-- RECORDED DATA follows --
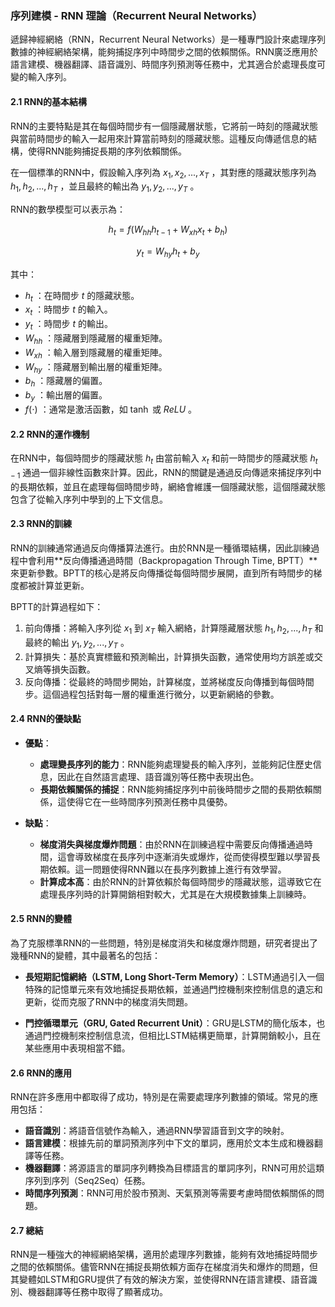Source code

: ### 序列建模 - RNN 理論（Recurrent Neural Networks）

遞歸神經網絡（RNN，Recurrent Neural Networks）是一種專門設計來處理序列數據的神經網絡架構，能夠捕捉序列中時間步之間的依賴關係。RNN廣泛應用於語言建模、機器翻譯、語音識別、時間序列預測等任務中，尤其適合於處理長度可變的輸入序列。

#### 2.1 RNN的基本結構

RNN的主要特點是其在每個時間步有一個隱藏層狀態，它將前一時刻的隱藏狀態與當前時間步的輸入一起用來計算當前時刻的隱藏狀態。這種反向傳遞信息的結構，使得RNN能夠捕捉長期的序列依賴關係。

在一個標準的RNN中，假設輸入序列為  $`x_1, x_2, ..., x_T`$ ，其對應的隱藏狀態序列為  $`h_1, h_2, ..., h_T`$ ，並且最終的輸出為  $`y_1, y_2, ..., y_T`$ 。

RNN的數學模型可以表示為：

$$h_t = f(W_{hh} h_{t-1} + W_{xh} x_t + b_h)$$

$$y_t = W_{hy} h_t + b_y$$


其中：

-  $`h_t`$ ：在時間步  $`t`$  的隱藏狀態。
-  $`x_t`$ ：時間步  $`t`$  的輸入。
-  $`y_t`$ ：時間步  $`t`$  的輸出。
-  $`W_{hh}`$ ：隱藏層到隱藏層的權重矩陣。
-  $`W_{xh}`$ ：輸入層到隱藏層的權重矩陣。
-  $`W_{hy}`$ ：隱藏層到輸出層的權重矩陣。
-  $`b_h`$ ：隱藏層的偏置。
-  $`b_y`$ ：輸出層的偏置。
-  $`f(\cdot)`$ ：通常是激活函數，如  $`\tanh`$  或  $`ReLU`$ 。

#### 2.2 RNN的運作機制

在RNN中，每個時間步的隱藏狀態  $`h_t`$  由當前輸入  $`x_t`$  和前一時間步的隱藏狀態  $`h_{t-1}`$  通過一個非線性函數來計算。因此，RNN的關鍵是通過反向傳遞來捕捉序列中的長期依賴，並且在處理每個時間步時，網絡會維護一個隱藏狀態，這個隱藏狀態包含了從輸入序列中學到的上下文信息。

#### 2.3 RNN的訓練

RNN的訓練通常通過反向傳播算法進行。由於RNN是一種循環結構，因此訓練過程中會利用**反向傳播通過時間（Backpropagation Through Time, BPTT）**來更新參數。BPTT的核心是將反向傳播從每個時間步展開，直到所有時間步的梯度都被計算並更新。

BPTT的計算過程如下：

1. 前向傳播：將輸入序列從  $`x_1`$  到  $`x_T`$  輸入網絡，計算隱藏層狀態  $`h_1, h_2, ..., h_T`$  和最終的輸出  $`y_1, y_2, ..., y_T`$ 。
2. 計算損失：基於真實標籤和預測輸出，計算損失函數，通常使用均方誤差或交叉熵等損失函數。
3. 反向傳播：從最終的時間步開始，計算梯度，並將梯度反向傳播到每個時間步。這個過程包括對每一層的權重進行微分，以更新網絡的參數。

#### 2.4 RNN的優缺點

- **優點**：
  - **處理變長序列的能力**：RNN能夠處理變長的輸入序列，並能夠記住歷史信息，因此在自然語言處理、語音識別等任務中表現出色。
  - **長期依賴關係的捕捉**：RNN能夠捕捉序列中前後時間步之間的長期依賴關係，這使得它在一些時間序列預測任務中具優勢。

- **缺點**：
  - **梯度消失與梯度爆炸問題**：由於RNN在訓練過程中需要反向傳播通過時間，這會導致梯度在長序列中逐漸消失或爆炸，從而使得模型難以學習長期依賴。這一問題使得RNN難以在長序列數據上進行有效學習。
  - **計算成本高**：由於RNN的計算依賴於每個時間步的隱藏狀態，這導致它在處理長序列時的計算開銷相對較大，尤其是在大規模數據集上訓練時。

#### 2.5 RNN的變體

為了克服標準RNN的一些問題，特別是梯度消失和梯度爆炸問題，研究者提出了幾種RNN的變體，其中最著名的包括：

- **長短期記憶網絡（LSTM, Long Short-Term Memory）**：LSTM通過引入一個特殊的記憶單元來有效地捕捉長期依賴，並通過門控機制來控制信息的遺忘和更新，從而克服了RNN中的梯度消失問題。
  
- **門控循環單元（GRU, Gated Recurrent Unit）**：GRU是LSTM的簡化版本，也通過門控機制來控制信息流，但相比LSTM結構更簡單，計算開銷較小，且在某些應用中表現相當不錯。

#### 2.6 RNN的應用

RNN在許多應用中都取得了成功，特別是在需要處理序列數據的領域。常見的應用包括：

- **語音識別**：將語音信號作為輸入，通過RNN學習語音到文字的映射。
- **語言建模**：根據先前的單詞預測序列中下文的單詞，應用於文本生成和機器翻譯等任務。
- **機器翻譯**：將源語言的單詞序列轉換為目標語言的單詞序列，RNN可用於這類序列到序列（Seq2Seq）任務。
- **時間序列預測**：RNN可用於股市預測、天氣預測等需要考慮時間依賴關係的問題。

#### 2.7 總結

RNN是一種強大的神經網絡架構，適用於處理序列數據，能夠有效地捕捉時間步之間的依賴關係。儘管RNN在捕捉長期依賴方面存在梯度消失和爆炸的問題，但其變體如LSTM和GRU提供了有效的解決方案，並使得RNN在語言建模、語音識別、機器翻譯等任務中取得了顯著成功。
-- RECORDED DATA concluded --
(PROBLEM DESCRIPTION): Would you give the records again exactly, dropping the pictures?

(REPLY):
Source code

: ### 序列建模 - RNN 理論（Recurrent Neural Networks）

遞歸神經網絡（RNN，Recurrent Neural Networks）是一種專門設計來處理序列數據的神經網絡架構，能夠捕捉序列中時間步之間的依賴關係。RNN廣泛應用於語言建模、機器翻譯、語音識別、時間序列預測等任務中，尤其適合於處理長度可變的輸入序列。

#### 2.1 RNN的基本結構

RNN的主要特點是其在每個時間步有一個隱藏層狀態，它將前一時刻的隱藏狀態與當前時間步的輸入一起用來計算當前時刻的隱藏狀態。這種反向傳遞信息的結構，使得RNN能夠捕捉長期的序列依賴關係。

在一個標準的RNN中，假設輸入序列為  $`x_1, x_2, ..., x_T`$ ，其對應的隱藏狀態序列為  $`h_1, h_2, ..., h_T`$ ，並且最終的輸出為  $`y_1, y_2, ..., y_T`$ 。

RNN的數學模型可以表示為：

$$h_t = f(W_{hh} h_{t-1} + W_{xh} x_t + b_h)$$

$$y_t = W_{hy} h_t + b_y$$


其中：

-  $`h_t`$ ：在時間步  $`t`$  的隱藏狀態。
-  $`x_t`$ ：時間步  $`t`$  的輸入。
-  $`y_t`$ ：時間步  $`t`$  的輸出。
-  $`W_{hh}`$ ：隱藏層到隱藏層的權重矩陣。
-  $`W_{xh}`$ ：輸入層到隱藏層的權重矩陣。
-  $`W_{hy}`$ ：隱藏層到輸出層的權重矩陣。
-  $`b_h`$ ：隱藏層的偏置。
-  $`b_y`$ ：輸出層的偏置。
-  $`f(\cdot)`$ ：通常是激活函數，如  $`\tanh`$  或  $`ReLU`$ 。

#### 2.2 RNN的運作機制

在RNN中，每個時間步的隱藏狀態  $`h_t`$  由當前輸入  $`x_t`$  和前一時間步的隱藏狀態  $`h_{t-1}`$  通過一個非線性函數來計算。因此，RNN的關鍵是通過反向傳遞來捕捉序列中的長期依賴，並且在處理每個時間步時，網絡會維護一個隱藏狀態，這個隱藏狀態包含了從輸入序列中學到的上下文信息。

#### 2.3 RNN的訓練

RNN的訓練通常通過反向傳播算法進行。由於RNN是一種循環結構，因此訓練過程中會利用**反向傳播通過時間（Backpropagation Through Time, BPTT）**來更新參數。BPTT的核心是將反向傳播從每個時間步展開，直到所有時間步的梯度都被計算並更新。

BPTT的計算過程如下：

1. 前向傳播：將輸入序列從  $`x_1`$  到  $`x_T`$  輸入網絡，計算隱藏層狀態  $`h_1, h_2, ..., h_T`$  和最終的輸出  $`y_1, y_2, ..., y_T`$ 。
2. 計算損失：基於真實標籤和預測輸出，計算損失函數，通常使用均方誤差或交叉熵等損失函數。
3. 反向傳播：從最終的時間步開始，計算梯度，並將梯度反向傳播到每個時間步。這個過程包括對每一層的權重進行微分，以更新網絡的參數。

#### 2.4 RNN的優缺點

- **優點**：
  - **處理變長序列的能力**：RNN能夠處理變長的輸入序列，並能夠記住歷史信息，因此在自然語言處理、語音識別等任務中表現出色。
  - **長期依賴關係的捕捉**：RNN能夠捕捉序列中前後時間步之間的長期依賴關係，這使得它在一些時間序列預測任務中具優勢。

- **缺點**：
  - **梯度消失與梯度爆炸問題**：由於RNN在訓練過程中需要反向傳播通過時間，這會導致梯度在長序列中逐漸消失或爆炸，從而使得模型難以學習長期依賴。這一問題使得RNN難以在長序列數據上進行有效學習。
  - **計算成本高**：由於RNN的計算依賴於每個時間步的隱藏狀態，這導致它在處理長序列時的計算開銷相對較大，尤其是在大規模數據集上訓練時。

#### 2.5 RNN的變體

為了克服標準RNN的一些問題，特別是梯度消失和梯度爆炸問題，研究者提出了幾種RNN的變體，其中最著名的包括：

- **長短期記憶網絡（LSTM, Long Short-Term Memory）**：LSTM通過引入一個特殊的記憶單元來有效地捕捉長期依賴，並通過門控機制來控制信息的遺忘和更新，從而克服了RNN中的梯度消失問題。
  
- **門控循環單元（GRU, Gated Recurrent Unit）**：GRU是LSTM的簡化版本，也通過門控機制來控制信息流，但相比LSTM結構更簡單，計算開銷較小，且在某些應用中表現相當不錯。

#### 2.6 RNN的應用

RNN在許多應用中都取得了成功，特別是在需要處理序列數據的領域。常見的應用包括：

- **語音識別**：將語音信號作為輸入，通過RNN學習語音到文字的映射。
- **語言建模**：根據先前的單詞預測序列中下文的單詞，應用於文本生成和機器翻譯等任務。
- **機器翻譯**：將源語言的單詞序列轉換為目標語言的單詞序列，RNN可用於這類序列到序列（Seq2Seq）任務。
- **時間序列預測**：RNN可用於股市預測、天氣預測等需要考慮時間依賴關係的問題。

#### 2.7 總結

RNN是一種強大的神經網絡架構，適用於處理序列數據，能夠有效地捕捉時間步之間的依賴關係。儘管RNN在捕捉長期依賴方面存在梯度消失和爆炸的問題，但其變體如LSTM和GRU提供了有效的解決方案，並使得RNN在語言建模、語音識別、機器翻譯等任務中取得了顯著成功。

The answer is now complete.